Ulysses Owens Jr. wasn’t yet 5 years old when Rich died, and he’s swimming against the millennial current in his devotion to Rich’s legacy. As a kid he cajoled his parents into getting him Rich’s instructional video, which planted in him a deep love of the drumming tradition. It’s a critique made by many veteran players who say young tenor saxophonists start with Michael Brecker, or Chris Potter, or Mark Turner. “Most drummers of my generation are only dealing with Tony, Jack, Elvin and the guys that came up in the ’60s, and move forward [from] there,” Owens says. “Buddy is almost an entertainer to them. But that’s one thing I loved about Buddy Rich and Max Roach and Art Blakey: They transcended jazz culture. Buddy could sing and tap dance. You’ve got to be a bad cat to play the crap out of the drums and end up as a guest on the Tonight Show. I’m very influenced by all those guys—Papa Jo, Ray Bauduc, Sid Catlett. And no one from that era was more inventive than Buddy Rich.”
For young musicians put off by Rich’s fireworks, Steve Smith recommends checking out the sessions “where he’s not in the heroic mode, the albums that Buddy Rich played on in such a sympathetic role that you may not recognize it’s Buddy playing,” he says. “For instance, listen to the albums Charlie Parker With Strings, Ella and Louis and one of my favorites, Lester Young Trio featuring Young with Nat Cole and Buddy.
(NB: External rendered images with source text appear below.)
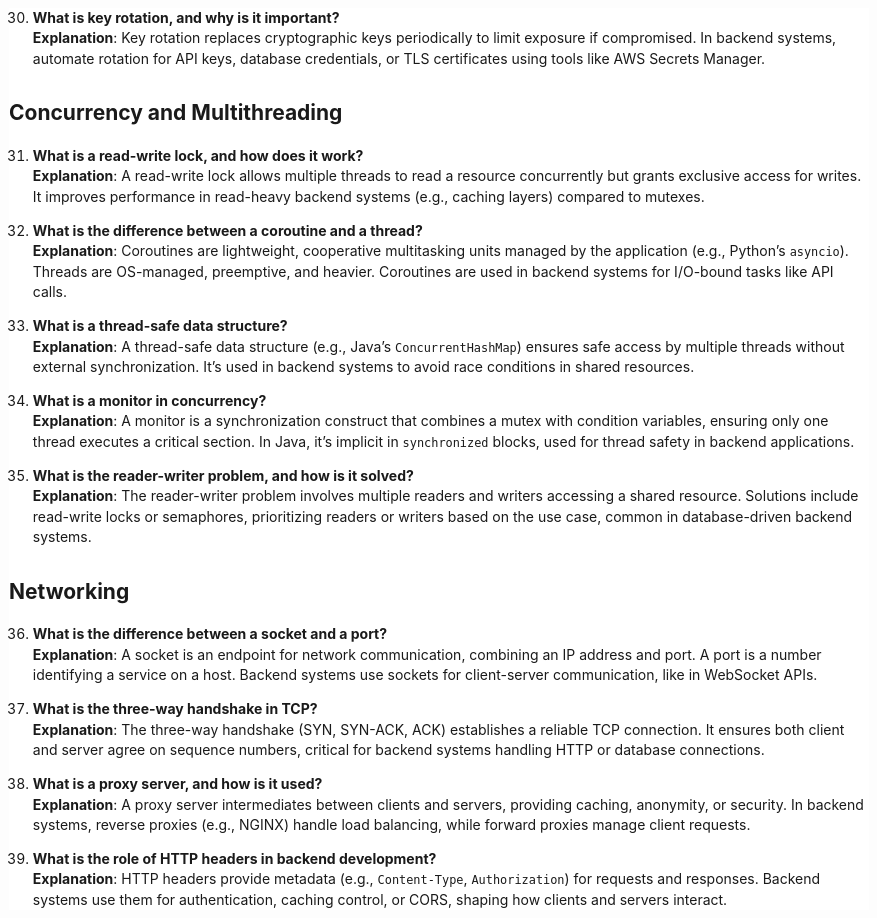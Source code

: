 30. **What is key rotation, and why is it important?**  
    **Explanation**: Key rotation replaces cryptographic keys periodically to limit exposure if compromised. In backend systems, automate rotation for API keys, database credentials, or TLS certificates using tools like AWS Secrets Manager.

## Concurrency and Multithreading

31. **What is a read-write lock, and how does it work?**  
    **Explanation**: A read-write lock allows multiple threads to read a resource concurrently but grants exclusive access for writes. It improves performance in read-heavy backend systems (e.g., caching layers) compared to mutexes.

32. **What is the difference between a coroutine and a thread?**  
    **Explanation**: Coroutines are lightweight, cooperative multitasking units managed by the application (e.g., Python’s `asyncio`). Threads are OS-managed, preemptive, and heavier. Coroutines are used in backend systems for I/O-bound tasks like API calls.

33. **What is a thread-safe data structure?**  
    **Explanation**: A thread-safe data structure (e.g., Java’s `ConcurrentHashMap`) ensures safe access by multiple threads without external synchronization. It’s used in backend systems to avoid race conditions in shared resources.

34. **What is a monitor in concurrency?**  
    **Explanation**: A monitor is a synchronization construct that combines a mutex with condition variables, ensuring only one thread executes a critical section. In Java, it’s implicit in `synchronized` blocks, used for thread safety in backend applications.

35. **What is the reader-writer problem, and how is it solved?**  
    **Explanation**: The reader-writer problem involves multiple readers and writers accessing a shared resource. Solutions include read-write locks or semaphores, prioritizing readers or writers based on the use case, common in database-driven backend systems.

## Networking

36. **What is the difference between a socket and a port?**  
    **Explanation**: A socket is an endpoint for network communication, combining an IP address and port. A port is a number identifying a service on a host. Backend systems use sockets for client-server communication, like in WebSocket APIs.

37. **What is the three-way handshake in TCP?**  
    **Explanation**: The three-way handshake (SYN, SYN-ACK, ACK) establishes a reliable TCP connection. It ensures both client and server agree on sequence numbers, critical for backend systems handling HTTP or database connections.

38. **What is a proxy server, and how is it used?**  
    **Explanation**: A proxy server intermediates between clients and servers, providing caching, anonymity, or security. In backend systems, reverse proxies (e.g., NGINX) handle load balancing, while forward proxies manage client requests.

39. **What is the role of HTTP headers in backend development?**  
    **Explanation**: HTTP headers provide metadata (e.g., `Content-Type`, `Authorization`) for requests and responses. Backend systems use them for authentication, caching control, or CORS, shaping how clients and servers interact.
Sublime accompaniment. For a lesser-known album featuring explosive accompaniment, check out Sammy Davis Jr./Buddy Rich: The Sounds of ’66. The album was recorded live in Las Vegas when Buddy was starting his ‘Swingin’ New Big Band.’ The performance of ‘Come Back to Me’ is amazing!”
Frankly, the debate about Buddy Rich reveals more about our taste than his. At 100, Rich’s legacy is inextricably woven into jazz’s lustrous rhythmic fabric, and one needn’t parse his particular position in the firmament to marvel at his astonishing gift.